:: Extracted material ::
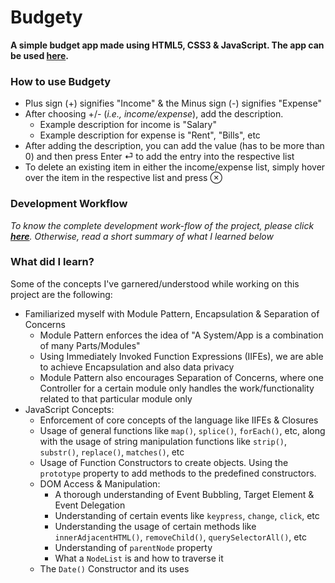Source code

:# Budgety
<strong>A simple budget app made using HTML5, CSS3 &amp; JavaScript. The app can be used [here](https://budgety-ram.netlify.com/).</strong>

### How to use Budgety
- Plus sign (+) signifies "Income" & the Minus sign (-) signifies "Expense"
- After choosing +/- (*i.e., income/expense*), add the description. 
  - Example description for income is "Salary" 
  - Example description for expense is "Rent", "Bills", etc
- After adding the description, you can add the value (has to be more than 0) and then press Enter &#9166; to add the entry into the respective list
- To delete an existing item in either the income/expense list, simply hover over the item in the respective list and press &#8855;

### Development Workflow
*To know the complete development work-flow of the project, please click <strong>[here](https://github.com/Ch-sriram/JavaScript#budgety-app)</strong>. Otherwise, read a short summary of what I learned below*

### What did I learn?
Some of the concepts I've garnered/understood while working on this project are the following:
- Familiarized myself with Module Pattern, Encapsulation & Separation of Concerns
  - Module Pattern enforces the idea of "A System/App is a combination of many Parts/Modules"
  - Using Immediately Invoked Function Expressions (IIFEs), we are able to achieve Encapsulation and also data privacy
  - Module Pattern also encourages Separation of Concerns, where one Controller for a certain module only handles the work/functionality related to that particular module only
- JavaScript Concepts:
  - Enforcement of core concepts of the language like IIFEs & Closures
  - Usage of general functions like <code>map()</code>, <code>splice()</code>, <code>forEach()</code>, etc, along with the usage of string manipulation functions like <code>strip()</code>, <code>substr()</code>, <code>replace()</code>, <code>matches()</code>, etc
  - Usage of Function Constructors to create objects. Using the <code>prototype</code> property to add methods to the predefined constructors.
  - DOM Access & Manipulation:
    - A thorough understanding of Event Bubbling, Target Element & Event Delegation
    - Understanding of certain events like <code>keypress</code>, <code>change</code>, <code>click</code>, etc
    - Understanding the usage of certain methods like <code>innerAdjacentHTML()</code>, <code>removeChild()</code>, <code>querySelectorAll()</code>, etc
    - Understanding of <code>parentNode</code> property
    - What a <code>NodeList</code> is and how to traverse it
  - The <code>Date()</code> Constructor and its uses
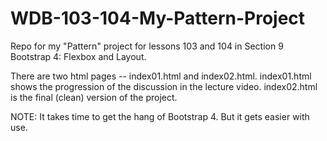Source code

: # WDB-103-104-My-Pattern-Project
Repo for my "Pattern" project for lessons 103 and 104 in Section 9 Bootstrap 4: Flexbox and Layout.

There are two html pages -- index01.html and index02.html. index01.html shows the progression of the discussion in the lecture video. index02.html is the final (clean) version of the project.

NOTE: It takes time to get the hang of Bootstrap 4.  But it gets easier with use.
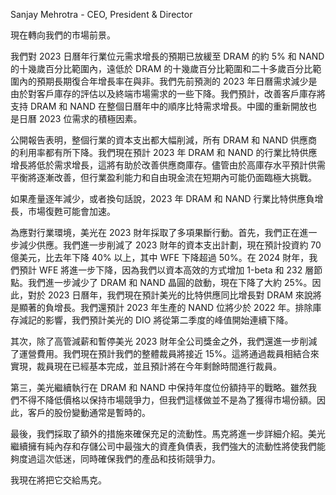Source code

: Sanjay Mehrotra - CEO, President & Director

現在轉向我們的市場前景。

我們對 2023 日曆年行業位元需求增長的預期已放緩至 DRAM 的約 5% 和 NAND 的十幾歲百分比範圍內，遠低於 DRAM 的十幾歲百分比範圍和二十多歲百分比範圍內的預期長期復合年增長率在與非。我們先前預測的 2023 年日曆需求減少是由於對客戶庫存的評估以及終端市場需求的一些下降。我們預計，改善客戶庫存將支持 DRAM 和 NAND 在整個日曆年中的順序比特需求增長。中國的重新開放也是日曆 2023 位需求的積極因素。

公開報告表明，整個行業的資本支出都大幅削減，所有 DRAM 和 NAND 供應商的利用率都有所下降。我們現在預計 2023 年 DRAM 和 NAND 的行業比特供應增長將低於需求增長，這將有助於改善供應商庫存。儘管由於高庫存水平預計供需平衡將逐漸改善，但行業盈利能力和自由現金流在短期內可能仍面臨極大挑戰。

如果產量逐年減少，或者換句話說，2023 年 DRAM 和 NAND 行業比特供應負增長，市場復甦可能會加速。

為應對行業環境，美光在 2023 財年採取了多項果斷行動。首先，我們正在進一步減少供應。我們進一步削減了 2023 財年的資本支出計劃，現在預計投資約 70 億美元，比去年下降 40% 以上，其中 WFE 下降超過 50%。在 2024 財年，我們預計 WFE 將進一步下降，因為我們以資本高效的方式增加 1-beta 和 232 層節點。我們進一步減少了 DRAM 和 NAND 晶圓的啟動，現在下降了大約 25%。因此，對於 2023 日曆年，我們現在預計美光的比特供應同比增長對 DRAM 來說將是顯著的負增長。我們還預計 2023 年生產的 NAND 位將少於 2022 年。排除庫存減記的影響，我們預計美光的 DIO 將從第二季度的峰值開始連續下降。

其次，除了高管減薪和暫停美光 2023 財年全公司獎金之外，我們還進一步削減了運營費用。我們現在預計我們的整體裁員將接近 15%。這將通過裁員相結合來實現，裁員現在已經基本完成，並且預計將在今年剩餘時間進行裁員。

第三，美光繼續執行在 DRAM 和 NAND 中保持年度位份額持平的戰略。雖然我們不得不降低價格以保持市場競爭力，但我們這樣做並不是為了獲得市場份額。因此，客戶的股份變動通常是暫時的。

最後，我們採取了額外的措施來確保充足的流動性。馬克將進一步詳細介紹。美光繼續擁有純內存和存儲公司中最強大的資產負債表，我們強大的流動性將使我們能夠度過這次低迷，同時確保我們的產品和技術競爭力。

我現在將把它交給馬克。

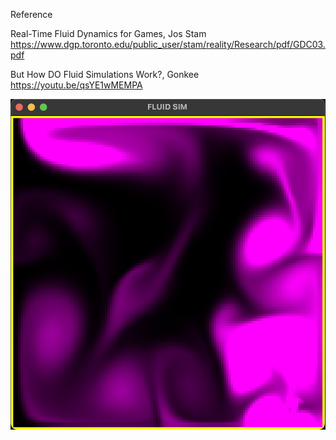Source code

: Reference

Real-Time Fluid Dynamics for Games, Jos Stam https://www.dgp.toronto.edu/public_user/stam/reality/Research/pdf/GDC03.pdf

But How DO Fluid Simulations Work?, Gonkee https://youtu.be/qsYE1wMEMPA

<img src="./output.png" alt="drawing" width="600"/>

:: Task brief ::
Scan the listing above for the line that has "- Familiarized myself", then copy exactly from that line through the line that has "- Using Immediately".

:: Written reply ::
- Familiarized myself with Module Pattern, Encapsulation & Separation of Concerns
  - Module Pattern enforces the idea of "A System/App is a combination of many Parts/Modules"
  - Using Immediately Invoked Function Expressions (IIFEs), we are able to achieve Encapsulation and also data privacy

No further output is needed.